### What the task requires
Search the entries for the word "with" and report each line that has it.

[Dataset items]
[Start of Attachment]

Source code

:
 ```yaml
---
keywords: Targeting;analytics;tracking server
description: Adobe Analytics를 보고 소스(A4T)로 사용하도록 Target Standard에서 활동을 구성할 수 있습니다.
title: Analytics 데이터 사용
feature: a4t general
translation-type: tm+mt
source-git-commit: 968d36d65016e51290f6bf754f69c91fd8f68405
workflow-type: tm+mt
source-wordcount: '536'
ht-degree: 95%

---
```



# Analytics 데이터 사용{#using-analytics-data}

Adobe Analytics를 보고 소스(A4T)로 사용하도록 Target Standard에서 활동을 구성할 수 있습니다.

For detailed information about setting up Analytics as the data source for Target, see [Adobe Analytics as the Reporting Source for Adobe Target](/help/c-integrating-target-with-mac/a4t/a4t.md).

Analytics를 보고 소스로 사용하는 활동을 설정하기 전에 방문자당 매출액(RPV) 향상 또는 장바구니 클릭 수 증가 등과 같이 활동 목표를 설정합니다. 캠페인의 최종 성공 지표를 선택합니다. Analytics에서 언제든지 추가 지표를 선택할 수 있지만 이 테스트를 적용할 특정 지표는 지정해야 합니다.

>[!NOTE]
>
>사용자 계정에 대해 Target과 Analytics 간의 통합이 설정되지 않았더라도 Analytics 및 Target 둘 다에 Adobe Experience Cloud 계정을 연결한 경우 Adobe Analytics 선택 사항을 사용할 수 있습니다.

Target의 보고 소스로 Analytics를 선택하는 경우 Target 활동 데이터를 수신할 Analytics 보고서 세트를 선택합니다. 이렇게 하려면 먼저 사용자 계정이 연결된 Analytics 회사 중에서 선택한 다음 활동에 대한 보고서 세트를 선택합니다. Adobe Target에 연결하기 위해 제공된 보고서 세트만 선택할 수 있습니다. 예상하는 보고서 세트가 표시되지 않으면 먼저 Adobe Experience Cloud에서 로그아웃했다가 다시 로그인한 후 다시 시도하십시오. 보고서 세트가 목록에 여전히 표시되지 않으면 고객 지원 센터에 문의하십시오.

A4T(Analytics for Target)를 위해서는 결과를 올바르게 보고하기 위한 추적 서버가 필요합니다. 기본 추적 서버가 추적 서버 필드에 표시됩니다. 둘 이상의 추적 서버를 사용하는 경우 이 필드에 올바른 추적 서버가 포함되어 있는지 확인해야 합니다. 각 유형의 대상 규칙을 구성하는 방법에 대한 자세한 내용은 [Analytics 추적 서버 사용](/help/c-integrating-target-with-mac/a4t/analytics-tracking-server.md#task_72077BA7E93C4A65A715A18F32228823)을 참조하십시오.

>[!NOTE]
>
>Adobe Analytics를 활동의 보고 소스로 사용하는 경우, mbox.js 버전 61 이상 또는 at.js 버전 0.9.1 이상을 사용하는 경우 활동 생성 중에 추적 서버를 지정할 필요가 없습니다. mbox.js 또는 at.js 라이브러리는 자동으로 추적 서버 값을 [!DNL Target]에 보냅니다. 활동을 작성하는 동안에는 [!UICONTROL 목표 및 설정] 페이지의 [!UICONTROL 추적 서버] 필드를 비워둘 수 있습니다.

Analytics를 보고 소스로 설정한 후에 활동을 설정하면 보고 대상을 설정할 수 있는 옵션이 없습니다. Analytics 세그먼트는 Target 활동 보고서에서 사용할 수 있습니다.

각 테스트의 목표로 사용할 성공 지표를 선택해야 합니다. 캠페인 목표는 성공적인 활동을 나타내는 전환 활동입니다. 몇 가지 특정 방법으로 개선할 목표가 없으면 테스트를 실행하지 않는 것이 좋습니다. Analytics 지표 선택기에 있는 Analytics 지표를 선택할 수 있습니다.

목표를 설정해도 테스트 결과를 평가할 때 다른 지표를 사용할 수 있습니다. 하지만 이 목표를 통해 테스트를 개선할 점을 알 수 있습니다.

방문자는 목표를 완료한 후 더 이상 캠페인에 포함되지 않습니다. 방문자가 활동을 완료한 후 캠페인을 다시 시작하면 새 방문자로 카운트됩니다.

[End of Attachment]

### Task response
For detailed information about setting up Analytics as the data source for Target, see [Adobe Analytics as the Reporting Source for Adobe Target](/help/c-integrating-target-with-mac/a4t/a4t.md).
A4T(Analytics for Target)를 위해서는 결과를 올바르게 보고하기 위한 추적 서버가 필요합니다. 기본 추적 서버가 추적 서버 필드에 표시됩니다. 둘 이상의 추적 서버를 사용하는 경우 이 필드에 올바른 추적 서버가 포함되어 있는지 확인해야 합니다. 각 유형의 대상 규칙을 구성하는 방법에 대한 자세한 내용은 [Analytics 추적 서버 사용](/help/c-integrating-target-with-mac/a4t/analytics-tracking-server.md#task_72077BA7E93C4A65A715A18F32228823)을 참조하십시오.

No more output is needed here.